• _About this exercise_
Below are several records. Retype exactly those lines running from the one with "2. **Visual Density**: Cards" through the one with "- **Secondary Context**: Subdued", end lines included, and no others.

########

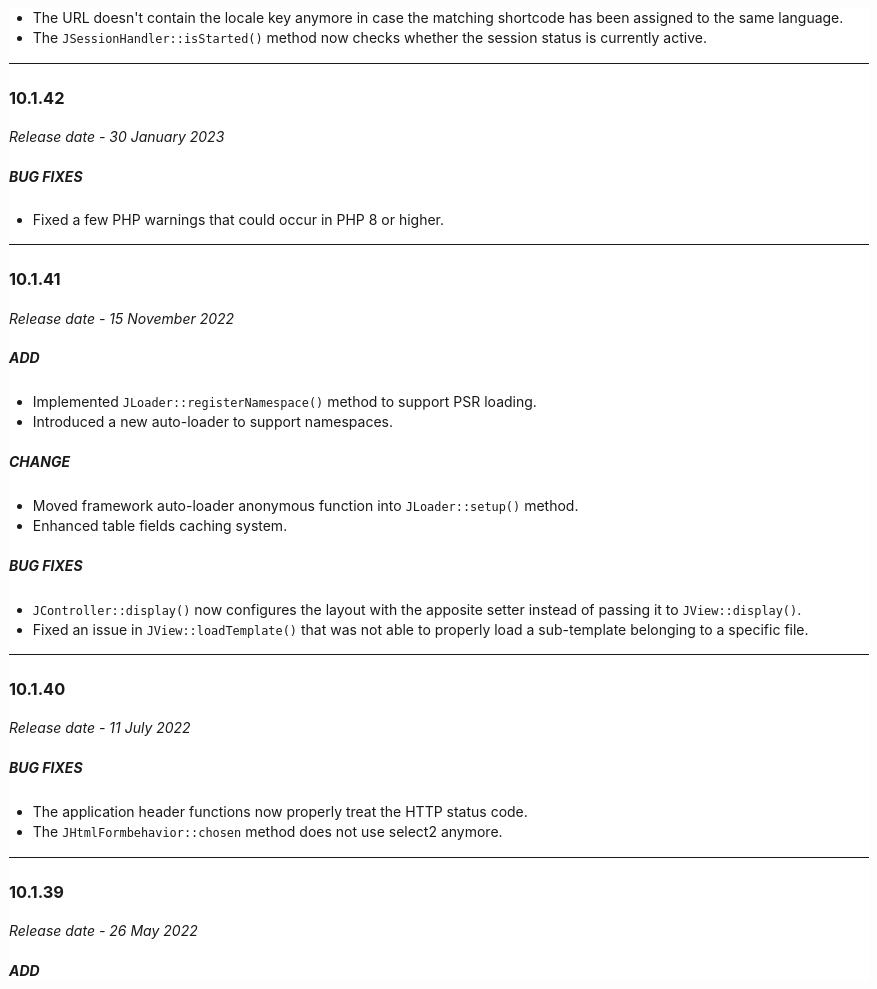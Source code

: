 * The URL doesn't contain the locale key anymore in case the matching shortcode has been assigned to the same language.
* The `JSessionHandler::isStarted()` method now checks whether the session status is currently active.

---

### 10.1.42

*Release date - 30 January 2023*

##### BUG FIXES

* Fixed a few PHP warnings that could occur in PHP 8 or higher.

---

### 10.1.41

*Release date - 15 November 2022*

##### ADD

* Implemented `JLoader::registerNamespace()` method to support PSR loading.
* Introduced a new auto-loader to support namespaces.

##### CHANGE

* Moved framework auto-loader anonymous function into `JLoader::setup()` method.
* Enhanced table fields caching system.

##### BUG FIXES

* `JController::display()` now configures the layout with the apposite setter instead of passing it to `JView::display()`.
* Fixed an issue in `JView::loadTemplate()` that was not able to properly load a sub-template belonging to a specific file.

---

### 10.1.40

*Release date - 11 July 2022*

##### BUG FIXES

* The application header functions now properly treat the HTTP status code.
* The `JHtmlFormbehavior::chosen` method does not use select2 anymore.

---

### 10.1.39

*Release date - 26 May 2022*

##### ADD
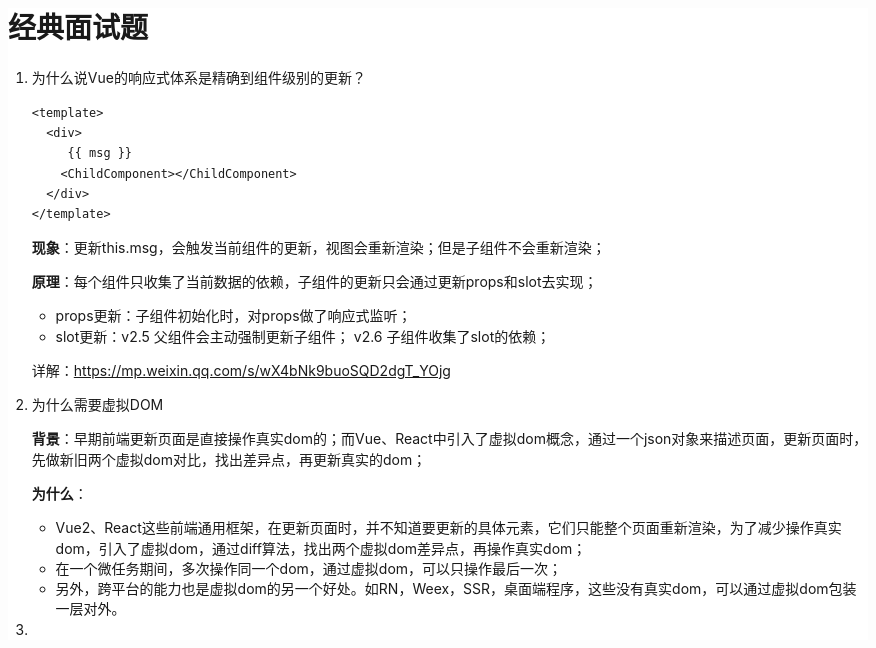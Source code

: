 

# 经典面试题
1. 为什么说Vue的响应式体系是精确到组件级别的更新？

   ```vue
   <template>
     <div>
     	{{ msg }}
       <ChildComponent></ChildComponent>
     </div>
   </template>
   ```

   **现象**：更新this.msg，会触发当前组件的更新，视图会重新渲染；但是子组件不会重新渲染；

   **原理**：每个组件只收集了当前数据的依赖，子组件的更新只会通过更新props和slot去实现；

   - props更新：子组件初始化时，对props做了响应式监听；
   - slot更新：v2.5 父组件会主动强制更新子组件； v2.6 子组件收集了slot的依赖；

   详解：https://mp.weixin.qq.com/s/wX4bNk9buoSQD2dgT_YOjg

2. 为什么需要虚拟DOM

   **背景**：早期前端更新页面是直接操作真实dom的；而Vue、React中引入了虚拟dom概念，通过一个json对象来描述页面，更新页面时，先做新旧两个虚拟dom对比，找出差异点，再更新真实的dom；

   **为什么**：

   - Vue2、React这些前端通用框架，在更新页面时，并不知道要更新的具体元素，它们只能整个页面重新渲染，为了减少操作真实dom，引入了虚拟dom，通过diff算法，找出两个虚拟dom差异点，再操作真实dom；
   - 在一个微任务期间，多次操作同一个dom，通过虚拟dom，可以只操作最后一次；
   - 另外，跨平台的能力也是虚拟dom的另一个好处。如RN，Weex，SSR，桌面端程序，这些没有真实dom，可以通过虚拟dom包装一层对外。

3. 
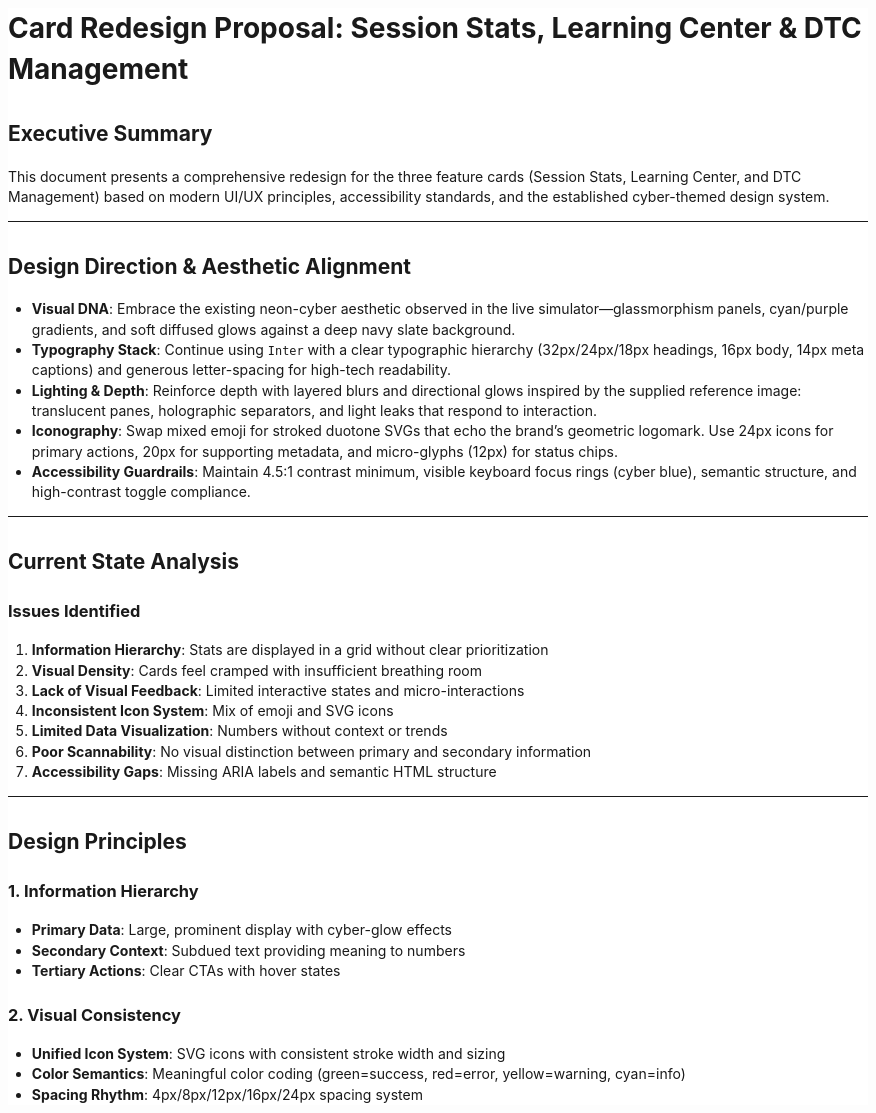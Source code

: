 # Card Redesign Proposal: Session Stats, Learning Center & DTC Management

## Executive Summary
This document presents a comprehensive redesign for the three feature cards (Session Stats, Learning Center, and DTC Management) based on modern UI/UX principles, accessibility standards, and the established cyber-themed design system.

---

## Design Direction & Aesthetic Alignment

- **Visual DNA**: Embrace the existing neon-cyber aesthetic observed in the live simulator—glassmorphism panels, cyan/purple gradients, and soft diffused glows against a deep navy slate background.
- **Typography Stack**: Continue using `Inter` with a clear typographic hierarchy (32px/24px/18px headings, 16px body, 14px meta captions) and generous letter-spacing for high-tech readability.
- **Lighting & Depth**: Reinforce depth with layered blurs and directional glows inspired by the supplied reference image: translucent panes, holographic separators, and light leaks that respond to interaction.
- **Iconography**: Swap mixed emoji for stroked duotone SVGs that echo the brand’s geometric logomark. Use 24px icons for primary actions, 20px for supporting metadata, and micro-glyphs (12px) for status chips.
- **Accessibility Guardrails**: Maintain 4.5:1 contrast minimum, visible keyboard focus rings (cyber blue), semantic structure, and high-contrast toggle compliance.

---

## Current State Analysis

### Issues Identified
1. **Information Hierarchy**: Stats are displayed in a grid without clear prioritization
2. **Visual Density**: Cards feel cramped with insufficient breathing room
3. **Lack of Visual Feedback**: Limited interactive states and micro-interactions
4. **Inconsistent Icon System**: Mix of emoji and SVG icons
5. **Limited Data Visualization**: Numbers without context or trends
6. **Poor Scannability**: No visual distinction between primary and secondary information
7. **Accessibility Gaps**: Missing ARIA labels and semantic HTML structure

---

## Design Principles

### 1. Information Hierarchy
- **Primary Data**: Large, prominent display with cyber-glow effects
- **Secondary Context**: Subdued text providing meaning to numbers
- **Tertiary Actions**: Clear CTAs with hover states

### 2. Visual Consistency
- **Unified Icon System**: SVG icons with consistent stroke width and sizing
- **Color Semantics**: Meaningful color coding (green=success, red=error, yellow=warning, cyan=info)
- **Spacing Rhythm**: 4px/8px/12px/16px/24px spacing system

########

• _Task solution_
2. **Visual Density**: Cards feel cramped with insufficient breathing room
3. **Lack of Visual Feedback**: Limited interactive states and micro-interactions
4. **Inconsistent Icon System**: Mix of emoji and SVG icons
5. **Limited Data Visualization**: Numbers without context or trends
6. **Poor Scannability**: No visual distinction between primary and secondary information
7. **Accessibility Gaps**: Missing ARIA labels and semantic HTML structure

---

## Design Principles

### 1. Information Hierarchy
- **Primary Data**: Large, prominent display with cyber-glow effects
- **Secondary Context**: Subdued text providing meaning to numbers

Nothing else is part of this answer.